Task requirements
Gather each line of the entries below that includes "presented".

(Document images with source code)
--------------------

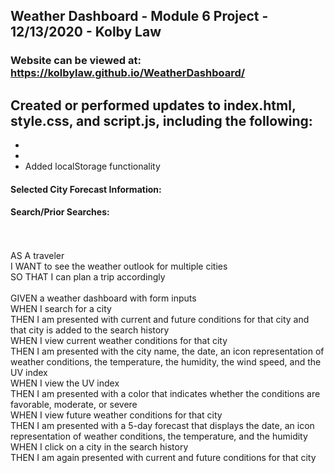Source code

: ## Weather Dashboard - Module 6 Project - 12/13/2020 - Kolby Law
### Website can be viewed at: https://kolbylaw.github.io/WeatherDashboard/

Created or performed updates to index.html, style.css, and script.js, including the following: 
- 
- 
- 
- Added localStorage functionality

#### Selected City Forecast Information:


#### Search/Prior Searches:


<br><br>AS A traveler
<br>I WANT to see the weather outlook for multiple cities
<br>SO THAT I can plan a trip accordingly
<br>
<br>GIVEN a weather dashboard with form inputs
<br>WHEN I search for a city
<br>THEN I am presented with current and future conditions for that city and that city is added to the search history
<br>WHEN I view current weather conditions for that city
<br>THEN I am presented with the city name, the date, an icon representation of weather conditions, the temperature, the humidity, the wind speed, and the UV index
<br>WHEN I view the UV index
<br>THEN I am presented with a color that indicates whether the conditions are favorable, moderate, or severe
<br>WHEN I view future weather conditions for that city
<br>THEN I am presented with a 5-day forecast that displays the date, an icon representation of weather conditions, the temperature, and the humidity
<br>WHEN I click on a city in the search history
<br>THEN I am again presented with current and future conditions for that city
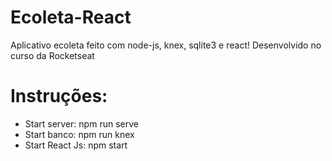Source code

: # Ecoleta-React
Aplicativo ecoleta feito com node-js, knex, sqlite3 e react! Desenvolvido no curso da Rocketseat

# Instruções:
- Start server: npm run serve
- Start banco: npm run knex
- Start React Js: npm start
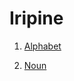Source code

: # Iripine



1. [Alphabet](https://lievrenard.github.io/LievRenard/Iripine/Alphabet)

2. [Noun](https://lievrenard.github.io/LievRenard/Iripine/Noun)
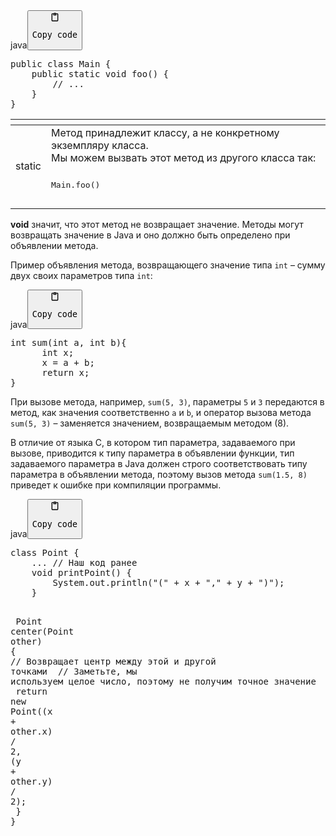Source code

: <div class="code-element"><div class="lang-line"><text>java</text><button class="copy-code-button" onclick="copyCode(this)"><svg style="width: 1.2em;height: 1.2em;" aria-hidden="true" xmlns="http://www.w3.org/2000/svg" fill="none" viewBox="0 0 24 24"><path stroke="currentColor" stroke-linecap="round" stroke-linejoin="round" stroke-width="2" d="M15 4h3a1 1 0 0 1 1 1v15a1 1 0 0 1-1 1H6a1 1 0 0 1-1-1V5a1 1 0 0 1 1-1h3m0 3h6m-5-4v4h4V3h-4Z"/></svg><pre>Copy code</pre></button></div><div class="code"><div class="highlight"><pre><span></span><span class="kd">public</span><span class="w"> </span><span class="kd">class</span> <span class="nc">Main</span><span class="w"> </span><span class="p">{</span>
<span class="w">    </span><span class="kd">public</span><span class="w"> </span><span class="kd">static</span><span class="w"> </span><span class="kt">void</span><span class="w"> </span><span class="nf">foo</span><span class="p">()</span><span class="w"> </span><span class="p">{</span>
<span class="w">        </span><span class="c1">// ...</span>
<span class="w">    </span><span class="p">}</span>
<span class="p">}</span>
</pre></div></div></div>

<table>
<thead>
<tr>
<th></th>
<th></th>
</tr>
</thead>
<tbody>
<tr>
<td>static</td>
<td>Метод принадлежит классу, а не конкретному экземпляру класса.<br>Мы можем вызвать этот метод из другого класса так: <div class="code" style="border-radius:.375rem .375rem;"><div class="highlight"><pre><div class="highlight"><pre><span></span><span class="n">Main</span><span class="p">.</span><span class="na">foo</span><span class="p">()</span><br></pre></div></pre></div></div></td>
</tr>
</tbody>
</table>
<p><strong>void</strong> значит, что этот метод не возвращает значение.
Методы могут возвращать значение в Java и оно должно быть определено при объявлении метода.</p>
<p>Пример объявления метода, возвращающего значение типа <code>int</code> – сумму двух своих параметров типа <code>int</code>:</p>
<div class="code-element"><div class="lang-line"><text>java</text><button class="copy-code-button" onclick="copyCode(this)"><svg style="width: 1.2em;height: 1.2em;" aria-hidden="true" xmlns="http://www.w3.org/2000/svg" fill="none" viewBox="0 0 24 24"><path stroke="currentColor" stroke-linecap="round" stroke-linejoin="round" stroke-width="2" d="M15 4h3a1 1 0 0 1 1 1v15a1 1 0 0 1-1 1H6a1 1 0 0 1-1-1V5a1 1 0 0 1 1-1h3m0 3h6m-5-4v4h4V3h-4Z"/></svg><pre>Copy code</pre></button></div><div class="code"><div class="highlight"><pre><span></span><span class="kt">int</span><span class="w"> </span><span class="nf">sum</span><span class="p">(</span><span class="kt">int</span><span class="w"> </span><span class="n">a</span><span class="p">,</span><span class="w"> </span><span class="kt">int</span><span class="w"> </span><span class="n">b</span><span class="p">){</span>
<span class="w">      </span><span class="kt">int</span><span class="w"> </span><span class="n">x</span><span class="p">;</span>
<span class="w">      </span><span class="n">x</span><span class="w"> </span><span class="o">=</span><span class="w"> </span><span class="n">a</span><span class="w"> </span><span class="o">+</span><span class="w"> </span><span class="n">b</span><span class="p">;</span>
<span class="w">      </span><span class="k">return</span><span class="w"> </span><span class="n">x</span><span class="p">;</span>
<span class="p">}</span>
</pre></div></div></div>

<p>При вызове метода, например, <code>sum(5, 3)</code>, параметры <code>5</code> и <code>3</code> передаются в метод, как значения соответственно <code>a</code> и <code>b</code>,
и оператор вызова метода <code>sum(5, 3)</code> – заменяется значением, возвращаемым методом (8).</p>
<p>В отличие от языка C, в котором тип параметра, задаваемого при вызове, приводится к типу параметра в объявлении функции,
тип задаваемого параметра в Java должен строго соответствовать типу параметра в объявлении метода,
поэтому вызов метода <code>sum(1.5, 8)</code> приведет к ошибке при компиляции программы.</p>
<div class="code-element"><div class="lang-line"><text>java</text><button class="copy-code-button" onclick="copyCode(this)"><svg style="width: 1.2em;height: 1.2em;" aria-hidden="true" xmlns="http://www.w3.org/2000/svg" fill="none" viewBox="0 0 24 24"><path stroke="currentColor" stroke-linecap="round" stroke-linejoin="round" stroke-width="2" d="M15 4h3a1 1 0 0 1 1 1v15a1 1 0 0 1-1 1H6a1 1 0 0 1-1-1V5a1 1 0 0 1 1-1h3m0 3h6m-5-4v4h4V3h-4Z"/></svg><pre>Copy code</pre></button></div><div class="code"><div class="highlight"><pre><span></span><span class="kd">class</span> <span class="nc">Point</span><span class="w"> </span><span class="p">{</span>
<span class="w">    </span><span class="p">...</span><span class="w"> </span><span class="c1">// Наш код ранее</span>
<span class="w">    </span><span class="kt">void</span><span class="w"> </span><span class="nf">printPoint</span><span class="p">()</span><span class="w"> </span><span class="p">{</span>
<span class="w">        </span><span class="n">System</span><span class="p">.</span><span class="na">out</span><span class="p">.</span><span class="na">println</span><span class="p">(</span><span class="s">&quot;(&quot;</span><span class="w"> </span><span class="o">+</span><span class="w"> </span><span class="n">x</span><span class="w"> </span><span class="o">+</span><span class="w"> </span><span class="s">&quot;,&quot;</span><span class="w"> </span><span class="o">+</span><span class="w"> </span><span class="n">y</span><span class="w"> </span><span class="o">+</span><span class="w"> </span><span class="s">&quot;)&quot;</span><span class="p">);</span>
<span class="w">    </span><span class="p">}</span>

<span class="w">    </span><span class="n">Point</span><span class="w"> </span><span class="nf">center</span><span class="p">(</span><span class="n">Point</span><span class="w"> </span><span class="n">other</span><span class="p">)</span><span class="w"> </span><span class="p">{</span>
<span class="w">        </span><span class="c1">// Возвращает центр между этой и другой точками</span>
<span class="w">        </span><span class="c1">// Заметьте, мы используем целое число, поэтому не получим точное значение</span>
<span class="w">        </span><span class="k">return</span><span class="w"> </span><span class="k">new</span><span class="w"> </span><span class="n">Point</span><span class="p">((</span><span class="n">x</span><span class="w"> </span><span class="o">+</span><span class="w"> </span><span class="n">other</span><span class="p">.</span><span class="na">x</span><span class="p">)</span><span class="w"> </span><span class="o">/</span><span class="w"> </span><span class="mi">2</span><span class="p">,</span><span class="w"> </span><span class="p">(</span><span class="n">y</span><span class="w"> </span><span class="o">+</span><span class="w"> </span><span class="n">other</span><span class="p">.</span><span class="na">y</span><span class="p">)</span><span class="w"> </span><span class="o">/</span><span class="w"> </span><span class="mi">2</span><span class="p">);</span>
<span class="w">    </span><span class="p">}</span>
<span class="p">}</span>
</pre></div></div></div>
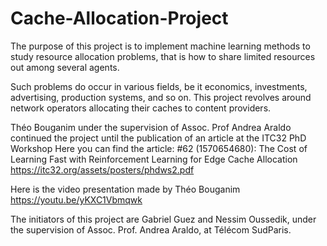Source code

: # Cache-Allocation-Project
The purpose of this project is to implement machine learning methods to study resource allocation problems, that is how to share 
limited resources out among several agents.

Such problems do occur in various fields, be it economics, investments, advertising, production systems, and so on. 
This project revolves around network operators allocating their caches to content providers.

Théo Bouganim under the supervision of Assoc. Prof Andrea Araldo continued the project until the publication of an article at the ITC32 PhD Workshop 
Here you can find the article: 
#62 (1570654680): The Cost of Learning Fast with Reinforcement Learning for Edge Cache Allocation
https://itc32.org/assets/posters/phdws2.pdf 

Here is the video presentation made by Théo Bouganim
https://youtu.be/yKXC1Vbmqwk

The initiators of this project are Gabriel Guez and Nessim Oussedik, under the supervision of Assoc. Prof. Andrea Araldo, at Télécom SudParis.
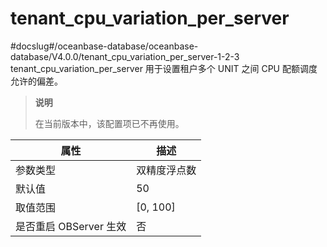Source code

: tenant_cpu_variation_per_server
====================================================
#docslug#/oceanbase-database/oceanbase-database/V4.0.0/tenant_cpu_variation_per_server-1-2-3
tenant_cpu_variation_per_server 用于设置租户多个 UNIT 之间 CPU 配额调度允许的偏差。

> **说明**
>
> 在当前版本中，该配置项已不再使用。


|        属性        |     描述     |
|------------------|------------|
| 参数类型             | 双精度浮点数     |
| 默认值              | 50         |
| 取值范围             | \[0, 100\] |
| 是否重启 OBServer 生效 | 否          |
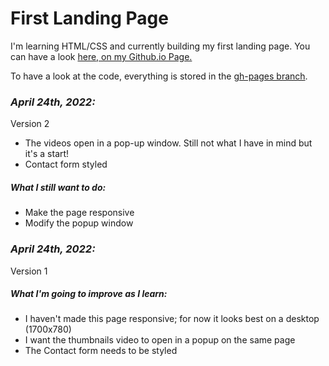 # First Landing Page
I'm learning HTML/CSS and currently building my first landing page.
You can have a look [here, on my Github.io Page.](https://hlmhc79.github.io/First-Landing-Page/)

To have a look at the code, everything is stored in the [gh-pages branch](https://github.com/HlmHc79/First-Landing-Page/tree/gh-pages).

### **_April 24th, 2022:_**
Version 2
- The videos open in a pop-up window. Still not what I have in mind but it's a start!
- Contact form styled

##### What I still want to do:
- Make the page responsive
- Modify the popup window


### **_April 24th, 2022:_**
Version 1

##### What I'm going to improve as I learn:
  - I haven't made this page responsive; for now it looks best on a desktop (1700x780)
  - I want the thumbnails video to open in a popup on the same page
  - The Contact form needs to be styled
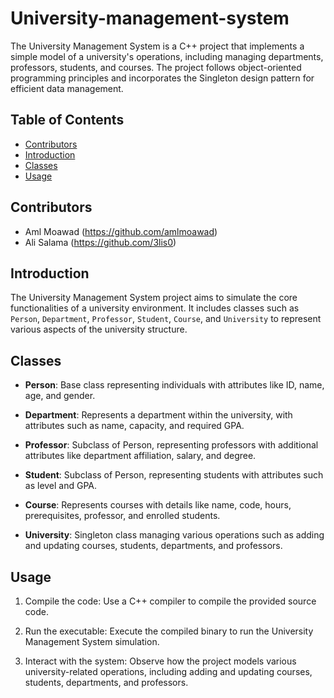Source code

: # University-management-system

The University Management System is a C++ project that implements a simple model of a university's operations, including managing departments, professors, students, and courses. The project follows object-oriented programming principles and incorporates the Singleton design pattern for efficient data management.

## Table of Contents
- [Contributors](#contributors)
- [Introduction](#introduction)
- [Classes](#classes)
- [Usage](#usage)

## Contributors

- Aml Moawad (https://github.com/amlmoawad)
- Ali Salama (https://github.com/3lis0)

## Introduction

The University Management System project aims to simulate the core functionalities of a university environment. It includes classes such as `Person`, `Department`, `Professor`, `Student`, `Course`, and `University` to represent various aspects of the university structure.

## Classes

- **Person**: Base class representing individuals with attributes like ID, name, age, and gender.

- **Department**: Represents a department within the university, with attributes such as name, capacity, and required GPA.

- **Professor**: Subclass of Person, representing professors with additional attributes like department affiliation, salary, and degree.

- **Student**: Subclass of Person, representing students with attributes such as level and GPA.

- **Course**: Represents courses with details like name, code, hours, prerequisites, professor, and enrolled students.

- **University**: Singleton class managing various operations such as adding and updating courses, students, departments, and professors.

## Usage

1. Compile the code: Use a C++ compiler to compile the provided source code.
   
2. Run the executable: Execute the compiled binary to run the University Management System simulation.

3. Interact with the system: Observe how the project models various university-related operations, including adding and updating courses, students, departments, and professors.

--------------------

The answer
<br>THEN I am presented with current and future conditions for that city and that city is added to the search history
<br>THEN I am presented with the city name, the date, an icon representation of weather conditions, the temperature, the humidity, the wind speed, and the UV index
<br>THEN I am presented with a color that indicates whether the conditions are favorable, moderate, or severe
<br>THEN I am presented with a 5-day forecast that displays the date, an icon representation of weather conditions, the temperature, and the humidity
<br>THEN I am again presented with current and future conditions for that city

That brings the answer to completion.